Trial | 1 | 2 | 3 | 1 | 2 | 3 | ||||||||
---|---|---|---|---|---|---|---|---|---|---|---|---|---|---|

1412 | 1612 | 1514 | 1518 | 1714 | 1942 | 2115 | 1088 | 1808 | 1960 | 2131 | 1335 | 1650 | 1722 | 1934 |

1493 | 1705 | 1777 | 1548 | 1852 | 1958 | 2116 | 1432 | 1833 | 1982 | 2133 | 1435 | 1689 | 1762 | 1975 |

1509 | 1789 | 2041 | 1642 | 1868 | 1964 | 2256 | 1603 | 1851 | 1995 | 2145 | 1539 | 1693 | 1793 | 1985 |

1930 | 1883 | 2098 | 1648 | 1879 | 2002 | 2308 | 1678 | 1883 | 2053 | 2434 | 1554 | 1694 | 1850 | 2002 |

2300 | 1929 | 2230 | 1681 | 1894 | 2079 | 2325 | 1702 | 1903 | 2069 | 2445 | 1559 | 1705 | 1883 | 2325 |

Sample eta | 1850 | 1842 | 2058 | 2013 | 2043 | 1844 | ||||||||

Sample beta | 5.6 | 14.3 | 6.8 | 9.5 | 6.6 | 9.4 | ||||||||

F50 | 1595 | 1895 | 2020 | 1950 | 1990 | 1820 | ||||||||

CI around F50 | 810 | 220 | 1050 | 195 | 230 | 250 | ||||||||

CI/F50, as % | 51 | 12 | 52 | 10 | 12 | 14 | ||||||||

F1 | 805 | 1350 | 1050 | 1295 | 1020 | 1105 | ||||||||

CI around F1 | 1280 | 950 | 1445 | 520 | 590 | 350 | ||||||||

CI/F1, as % | 159 | 70 | 138 | 40 | 58 | 32 |

Table I. Example of a simple Monte Carlo run: beta = 8, eta = 2000, continuous inspection, test not suspended. Data points were selected randomly from the population by Reliasoft software.

You now have a mathematically valid tool for your comparison decisions: a certain test scenario will result in a knowable metric quality. In this one example, if you decide to test 20 samples, your uncertainty around F50 will be ~12%. If you choose to test only five samples, your uncertainty will be ~40%. Similarly, uncertainties around F1 will be ~40% and ~125%, respectively. This simulation can reveal much about the relationship between sample and underlying population. It also provides valid data sets, to provide experience with expected variations and outriders.

Figure 2. Effect of sample size on uncertainty. |

Effect of Sample Size. A basic principle of statistics is the need to test many samples to properly characterize your population. Figure 2 confirms this for a simple test where eta = 2000, with broad (beta = 4) and narrow (beta = 16) distributions and where samples are continuously inspected, and the test is not suspended. It's clear that a sample size of five (N = 5) results in two to three times greater uncertainty compared to N = 20. A sample size of 20 is almost as good as 100, which is as good as you'll get. Note that in every case F1s are more uncertain than are F50s.

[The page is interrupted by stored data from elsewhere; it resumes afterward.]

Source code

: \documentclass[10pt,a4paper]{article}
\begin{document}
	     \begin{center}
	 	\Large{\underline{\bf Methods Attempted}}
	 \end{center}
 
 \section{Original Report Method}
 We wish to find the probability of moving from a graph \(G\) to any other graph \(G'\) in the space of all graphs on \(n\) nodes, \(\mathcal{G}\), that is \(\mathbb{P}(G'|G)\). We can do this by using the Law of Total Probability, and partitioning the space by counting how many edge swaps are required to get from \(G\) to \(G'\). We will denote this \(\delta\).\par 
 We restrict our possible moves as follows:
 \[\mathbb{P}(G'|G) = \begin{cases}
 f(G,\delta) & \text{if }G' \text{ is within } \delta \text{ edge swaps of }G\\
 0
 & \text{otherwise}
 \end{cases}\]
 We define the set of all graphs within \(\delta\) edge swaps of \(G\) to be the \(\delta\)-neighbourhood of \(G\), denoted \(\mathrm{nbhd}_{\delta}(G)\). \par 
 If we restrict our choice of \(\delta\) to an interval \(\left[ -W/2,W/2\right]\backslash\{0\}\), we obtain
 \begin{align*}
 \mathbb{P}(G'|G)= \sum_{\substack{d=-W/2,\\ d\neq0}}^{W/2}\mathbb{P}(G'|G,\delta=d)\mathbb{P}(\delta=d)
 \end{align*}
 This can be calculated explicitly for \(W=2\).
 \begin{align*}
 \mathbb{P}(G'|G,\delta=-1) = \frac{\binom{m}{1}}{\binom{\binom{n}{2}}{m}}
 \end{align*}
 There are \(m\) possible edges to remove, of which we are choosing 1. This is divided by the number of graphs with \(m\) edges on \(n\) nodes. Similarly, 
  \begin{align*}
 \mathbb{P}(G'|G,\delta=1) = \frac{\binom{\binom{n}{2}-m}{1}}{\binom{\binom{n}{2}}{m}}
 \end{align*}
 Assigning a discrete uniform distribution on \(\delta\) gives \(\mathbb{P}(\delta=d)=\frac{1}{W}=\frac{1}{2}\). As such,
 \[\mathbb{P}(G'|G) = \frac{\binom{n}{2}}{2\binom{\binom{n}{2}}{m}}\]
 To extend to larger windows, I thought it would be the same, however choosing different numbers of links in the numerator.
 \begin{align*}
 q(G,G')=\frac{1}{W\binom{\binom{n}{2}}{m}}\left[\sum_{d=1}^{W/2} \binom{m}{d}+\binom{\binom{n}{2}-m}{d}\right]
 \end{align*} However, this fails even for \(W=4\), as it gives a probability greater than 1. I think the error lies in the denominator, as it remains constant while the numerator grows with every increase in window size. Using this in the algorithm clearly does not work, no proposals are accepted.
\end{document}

Note also that narrow distributions are much more desirable. The uncertainty of any metric, at any sample size, will always be better in a narrow distribution (beta =12 to 16) than in a broad one (beta = 4). This makes sense: From a tight distribution, any specimen is going to behave much like any other specimen, so it matters less how many you test. Tailor your test plan to fit your expected distribution, but start with eta = 6 to 10 and use it until you know better.

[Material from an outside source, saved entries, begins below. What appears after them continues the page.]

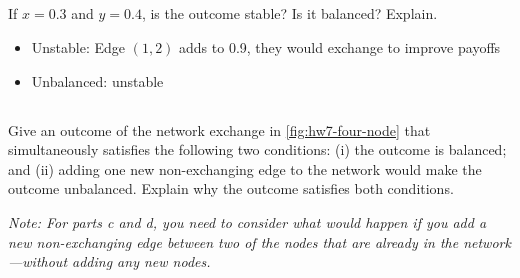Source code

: \documentclass[newpages]{assignment}
\begin{document}
\subsection{}
\begin{problem}
    If \(x=0.3\) and \(y=0.4\), is the outcome stable? Is it balanced? Explain.
\end{problem}
\begin{solution}
    \begin{figure}[H]
        \centering
    \end{figure}
    \begin{itemize}
        \item[$\times$] Unstable: Edge $(1,2)$ adds to 0.9, they would exchange to improve payoffs
        \item[$\times$] Unbalanced: unstable
    \end{itemize}
\end{solution}

\subsection{}
\begin{problem}
    Give an outcome of the network exchange in \cref{fig:hw7-four-node} that simultaneously satisfies the following two conditions: (i) the outcome is balanced; and (ii) adding one new non-exchanging edge to the network would make the outcome unbalanced. Explain why the outcome satisfies both conditions.

    \textit{Note: For parts c and d, you need to consider what would happen if you add a new non-exchanging edge between two of the nodes that are already in the network—without adding any new nodes.}
\end{problem}
\end{document}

Effect of Inspection Frequency. Typically, samples are inspected periodically. You will know that the sample failed between X and Y cycles, but you won't know exactly when. Reassuringly, when properly treated, this sort of data can be quite good, even if you have as few as 4 to 6 inspections during the population's failure span. Also, inspection intervals need not be the same throughout the test. Good software or manual methods can account for variations.

Figure 3. Effect of inspection frequency. |

If you expect the span of failures to be ~500 to ~2000 cycles, check every 100 cycles. Then check every 200 to 400 cycles. Don't worry if a particular inspection shows many failures having occurred within one interval. That can be dealt with using the right software and knowledge. Note that there are devices that can tell you exactly when the failure occurs (two of these in the authors' experience include circuit analyzers to continuously monitor fatigue-induced electrical opens, and pressure-decay switches to monitor leaks in plastics packaging). These devices provide a continuous record, such that you know exactly when a specimen fails, However, you do not need continuous data to get good results. Figure 3 shows some representative case results.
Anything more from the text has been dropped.